Thanksgiving is a season to celebrate plenty, and a day when many families sit down to tables overflowing with favorite foods to give thanks for all they have been blessed with. For many people, Thanksgiving dinner is the largest meal of the year — and by the time they’ve finished that last piece of pie, their stomachs are so full they’ll be physically uncomfortable. But the canned food drives and other pleas for donations this month are a quiet reminder that for too many families, Thanksgiving will be like any other meal: not a time of plenty but a time of want.
Share Our Strength notes 50.1 million Americans aren’t able to regularly put enough nutritious food on the table, and that food insecurity, which includes “running out of food without money to buy more, cutting portion sizes or skipping meals, and not feeding children in the family because there isn’t money for food,” exists in almost 15% of all U.S. households. Almost 70% percent of food insecure families live above the poverty line. These numbers aren’t just statistics. They reflect the reality many of us are already seeing in our own homes, neighborhoods, or communities right now, as families who were blessed enough to be able to contribute to those canned food drives during past Thanksgivings are today joining the lines of those in need.

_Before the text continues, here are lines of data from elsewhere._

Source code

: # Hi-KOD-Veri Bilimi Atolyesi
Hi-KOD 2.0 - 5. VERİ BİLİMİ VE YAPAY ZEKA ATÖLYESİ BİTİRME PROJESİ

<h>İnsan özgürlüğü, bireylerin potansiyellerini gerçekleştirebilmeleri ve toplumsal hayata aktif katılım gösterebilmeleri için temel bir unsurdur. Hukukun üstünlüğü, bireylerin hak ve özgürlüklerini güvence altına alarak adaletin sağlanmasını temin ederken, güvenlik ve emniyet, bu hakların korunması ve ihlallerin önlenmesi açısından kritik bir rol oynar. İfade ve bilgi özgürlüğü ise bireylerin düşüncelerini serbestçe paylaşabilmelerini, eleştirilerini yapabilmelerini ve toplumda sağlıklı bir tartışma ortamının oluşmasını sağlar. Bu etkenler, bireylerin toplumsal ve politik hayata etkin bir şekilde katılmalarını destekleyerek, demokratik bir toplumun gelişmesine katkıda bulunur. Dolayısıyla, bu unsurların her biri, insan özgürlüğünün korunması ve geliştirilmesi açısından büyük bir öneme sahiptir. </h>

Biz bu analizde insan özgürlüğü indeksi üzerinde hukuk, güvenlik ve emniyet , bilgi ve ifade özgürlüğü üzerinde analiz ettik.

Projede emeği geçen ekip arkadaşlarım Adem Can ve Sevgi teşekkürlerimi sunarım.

Food insecurity is especially devastating for children, whose developmental well–being depends on access to adequate nutrition. Ensuring all children access to healthy, nutritious food will ultimately improve educational outcomes, reduce rates of childhood obesity, and enhance the mental and emotional health of our children. In addition to everything we know about the devastating short– and long–term effects hunger has on individual children, we also know that allowing children to go hungry is taking an economic toll on our entire country. This is documented in reports like Feeding America’s “Child Food Insecurity: The Economic Impact on Our Nation,” which concluded “the direct and indirect effect of child hunger in the U.S. is a contributing factor to the nation’s economic woes and puts America at a competitive disadvantage.” Childhood hunger in the United States is a shameful and preventable crisis and we must work together to solve it right now, from individual efforts in our own communities to supporting policies that fight hunger at the national level. A first immediate step is to make sure the massively underutilized federal summer feeding program’s bureaucratic barriers are eliminated so that the more than three million children who get free and reduced price lunches can ease hunger during the long summer months. Hunger does not stop in June when school is out.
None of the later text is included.